In a news conference last week, Rasa Kazėnienė, an employee of the Justice Ministry who had earlier worked at the Kaunas remand service, said Justice Vice-Minister Raimondas Bakšys had put a halt on her proposal to turn to the law-enforcement in the investigation in connection to the Pravieniškės penitentiary. Kazėnienė said the justice minister was present at the meeting where Bakšys silenced the initiative. Meanwhile, Bakšys said he just wanted to wait for the audit to be completed, so that the investigations did not intervene with the processes. The vice-minister categorically dismissed the accusations, however, stated he could not continue under the circumstances and submitted resignation earlier on Monday.

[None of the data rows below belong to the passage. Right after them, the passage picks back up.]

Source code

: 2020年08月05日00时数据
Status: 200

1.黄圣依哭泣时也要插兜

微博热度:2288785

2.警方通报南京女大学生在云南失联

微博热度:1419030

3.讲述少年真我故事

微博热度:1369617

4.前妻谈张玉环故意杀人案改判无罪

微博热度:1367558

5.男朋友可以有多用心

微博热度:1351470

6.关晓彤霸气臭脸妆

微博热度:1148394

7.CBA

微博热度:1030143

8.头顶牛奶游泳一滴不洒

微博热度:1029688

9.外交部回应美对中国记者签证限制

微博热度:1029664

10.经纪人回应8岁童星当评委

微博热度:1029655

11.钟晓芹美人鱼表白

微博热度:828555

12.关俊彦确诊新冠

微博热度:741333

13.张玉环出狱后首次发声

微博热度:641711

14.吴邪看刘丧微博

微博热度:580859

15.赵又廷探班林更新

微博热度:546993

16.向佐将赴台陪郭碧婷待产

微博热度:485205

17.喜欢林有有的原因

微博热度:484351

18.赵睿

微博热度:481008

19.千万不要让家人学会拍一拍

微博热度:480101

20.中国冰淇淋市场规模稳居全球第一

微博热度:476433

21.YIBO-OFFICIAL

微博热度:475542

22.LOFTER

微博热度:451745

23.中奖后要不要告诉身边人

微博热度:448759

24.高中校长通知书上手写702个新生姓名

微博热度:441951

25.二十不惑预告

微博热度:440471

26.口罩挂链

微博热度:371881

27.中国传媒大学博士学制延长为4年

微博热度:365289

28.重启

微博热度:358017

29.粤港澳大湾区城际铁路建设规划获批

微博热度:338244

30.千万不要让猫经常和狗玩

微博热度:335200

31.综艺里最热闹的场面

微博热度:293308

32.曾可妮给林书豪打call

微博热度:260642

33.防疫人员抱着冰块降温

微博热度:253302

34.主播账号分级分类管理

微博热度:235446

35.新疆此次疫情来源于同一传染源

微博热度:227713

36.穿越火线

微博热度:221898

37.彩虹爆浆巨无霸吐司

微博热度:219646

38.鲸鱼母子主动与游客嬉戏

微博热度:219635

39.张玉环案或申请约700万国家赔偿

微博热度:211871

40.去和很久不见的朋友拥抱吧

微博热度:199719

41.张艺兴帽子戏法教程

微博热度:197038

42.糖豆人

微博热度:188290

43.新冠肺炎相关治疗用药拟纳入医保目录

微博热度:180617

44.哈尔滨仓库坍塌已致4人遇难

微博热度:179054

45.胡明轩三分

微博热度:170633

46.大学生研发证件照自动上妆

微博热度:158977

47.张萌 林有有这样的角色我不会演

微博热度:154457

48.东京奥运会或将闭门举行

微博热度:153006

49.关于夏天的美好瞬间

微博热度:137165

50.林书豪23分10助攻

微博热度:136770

The press conference about possible interference with the audit of the Prisons Department was initiated by Skvernelis’ anti-corruption adviser Skirmantas Malinauskas. He had pledged to step down, if Bakšys continued in the post.
The prime minister said he would also analyse the actions of his adviser.
“I see this as an outstanding strife and passion to bring more transparency to the processes at the Prisons Department and to fight corruption. On the other hand, the method he has chosen is absolutely inadequate. I see this as lack of experience as an official of political appointment. Such issues should not be addressed in this way at a news conference,” said Skvernelis.